I'm wondering if this is because of the extra 10 days conditioning that the bottles have had at room temperature whilst the keg has been at fridge temps? If so should I remove the keg from the fridge for a week or so, and will it come up to the same level do you think? I'd love to have a whole keg that tastes like the bottles?

Cheers
 
I think you have it right. Beers mature much faster warm than cold. When you filled your keg and immediately chilled it, you really slowed down that maturation.
 
How old is the beer?
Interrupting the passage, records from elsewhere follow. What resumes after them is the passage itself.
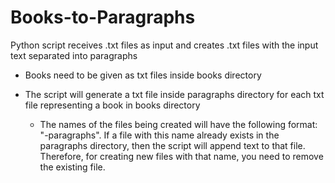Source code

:# Books-to-Paragraphs
Python script receives .txt files as input and creates .txt files with the input text separated into paragraphs

* Books need to be given as txt files inside books directory
* The script will generate a txt file inside paragraphs directory for each txt file representing a book in books directory

	* The names of the files being created will have the following format: "<name-of-the-file-representing-the-book>-paragraphs". If a file with this name already exists in the paragraphs directory, then the script will append text to that file. Therefore, for creating new files with that name, you need to remove the existing file.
Sometimes I keg at 10-14 days, then let the beer condition at basement temps for a week or more before moving to the kegerator.
 
Interesting.

I'm usually cold-crashing at 2 weeks, then keg and put in the keezer, but it's often 2-4 weeks before I end up at the flavor I was looking for.

I have two beers in fermenters; I think I'll cold crash them, keg them, then keep them in my basement (ambient 65 degrees) for a couple weeks before keezering them.
 
That's for the replies guys I think you've all confirmed my suspicions so I'll take the keg out of the fridge for a bit and see how it changes! Cheers
 
I don't know that it's a good idea to bring the beer back to room temp after having refrigerated it. I can't site any sources, but I believe that is a way to degrade the quality of your beer. Might be a better idea to age it longer at serving temp. Just a thought. Cheers!
 
Interesting.

I'm usually cold-crashing at 2 weeks, then keg and put in the keezer, but it's often 2-4 weeks before I end up at the flavor I was looking for.
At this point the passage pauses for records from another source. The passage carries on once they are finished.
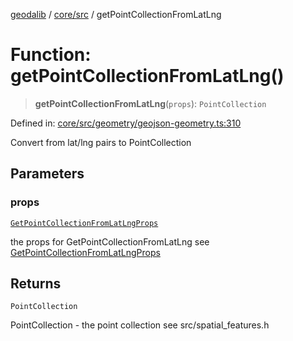 [geodalib](../../../modules.md) / [core/src](../index.md) / getPointCollectionFromLatLng

# Function: getPointCollectionFromLatLng()

> **getPointCollectionFromLatLng**(`props`): `PointCollection`

Defined in: [core/src/geometry/geojson-geometry.ts:310](https://github.com/GeoDaCenter/geoda-lib/blob/fd732718ef3d9fb5e87d0aa5ef9ee659a7cf3f31/js/packages/core/src/geometry/geojson-geometry.ts#L310)

Convert from lat/lng pairs to PointCollection

## Parameters

### props

[`GetPointCollectionFromLatLngProps`](../type-aliases/GetPointCollectionFromLatLngProps.md)

the props for GetPointCollectionFromLatLng see [GetPointCollectionFromLatLngProps](../type-aliases/GetPointCollectionFromLatLngProps.md)

## Returns

`PointCollection`

PointCollection - the point collection see src/spatial_features.h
I have two beers in fermenters; I think I'll cold crash them, keg them, then keep them in my basement (ambient 65 degrees) for a couple weeks before keezering them.
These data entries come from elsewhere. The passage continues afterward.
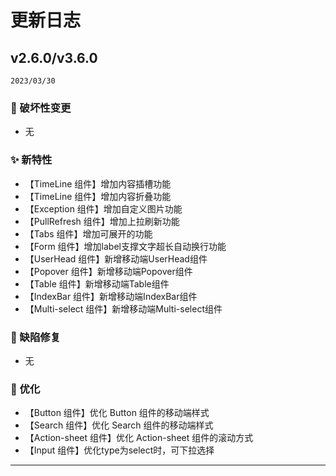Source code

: # 更新日志


##  v2.6.0/v3.6.0

`2023/03/30`

### 📢 破坏性变更

- 无

### ✨ 新特性

- 【TimeLine 组件】增加内容插槽功能
- 【TimeLine 组件】增加内容折叠功能
- 【Exception 组件】增加自定义图片功能
- 【PullRefresh 组件】增加上拉刷新功能
- 【Tabs 组件】增加可展开的功能
- 【Form 组件】增加label支撑文字超长自动换行功能
- 【UserHead 组件】新增移动端UserHead组件
- 【Popover 组件】新增移动端Popover组件
- 【Table 组件】新增移动端Table组件
- 【IndexBar 组件】新增移动端IndexBar组件
- 【Multi-select 组件】新增移动端Multi-select组件


### 🐞 缺陷修复

- 无

### 🚀 优化

- 【Button 组件】优化 Button 组件的移动端样式
- 【Search 组件】优化 Search 组件的移动端样式
- 【Action-sheet 组件】优化 Action-sheet 组件的滚动方式
- 【Input 组件】优化type为select时，可下拉选择

---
Try one batch where you leave it in the fermenter for 5 or 6 weeks, no cold crash, keg and serve when carbonated. Look for clarity and flavor.
 
Try one batch where you leave it in the fermenter for 5 or 6 weeks, no cold crash, keg and serve when carbonated. Look for clarity and flavor.

I have a smash (Maris Otter and Styrian Celeia) in fermenter right now--just had it at 71 degrees to finish. This morning its....10 days in fermenter. Had a good vigorous fermentation with S-04. Haven't checked FG yet, maybe tonite.

The last SMASH I did in June took about 4 weeks in the keg to mellow out, and it became my son's and another friend's favorite. Was a little green for a while, then settled down.

With something like a SMASH, what might I expect from keeping it in the fermenter as opposed to simply cold-crashing it and keeping it in the keezer for a month?
 
I don't know that it's a good idea to bring the beer back to room temp after having refrigerated it. I can't site any sources, but I believe that is a way to degrade the quality of your beer. Might be a better idea to age it longer at serving temp. Just a thought. Cheers!

This was one of my first questions regarding bottle-conditioning beer when I started out, i.e., can I condition it at room temp 3 weeks, chill it a week, bring it back up to (cooler) room-temp storage until such time I chill it again prior to consumption without it affecting flavor?

The overwhelming response was: Yes.
 
I have a smash (Maris Otter and Styrian Celeia) in fermenter right now--just had it at 71 degrees to finish. This morning its....10 days in fermenter. Had a good vigorous fermentation with S-04. Haven't checked FG yet, maybe tonite.

The last SMASH I did in June took about 4 weeks in the keg to mellow out, and it became my son's and another friend's favorite. Was a little green for a while, then settled down.

With something like a SMASH, what might I expect from keeping it in the fermenter as opposed to simply cold-crashing it and keeping it in the keezer for a month?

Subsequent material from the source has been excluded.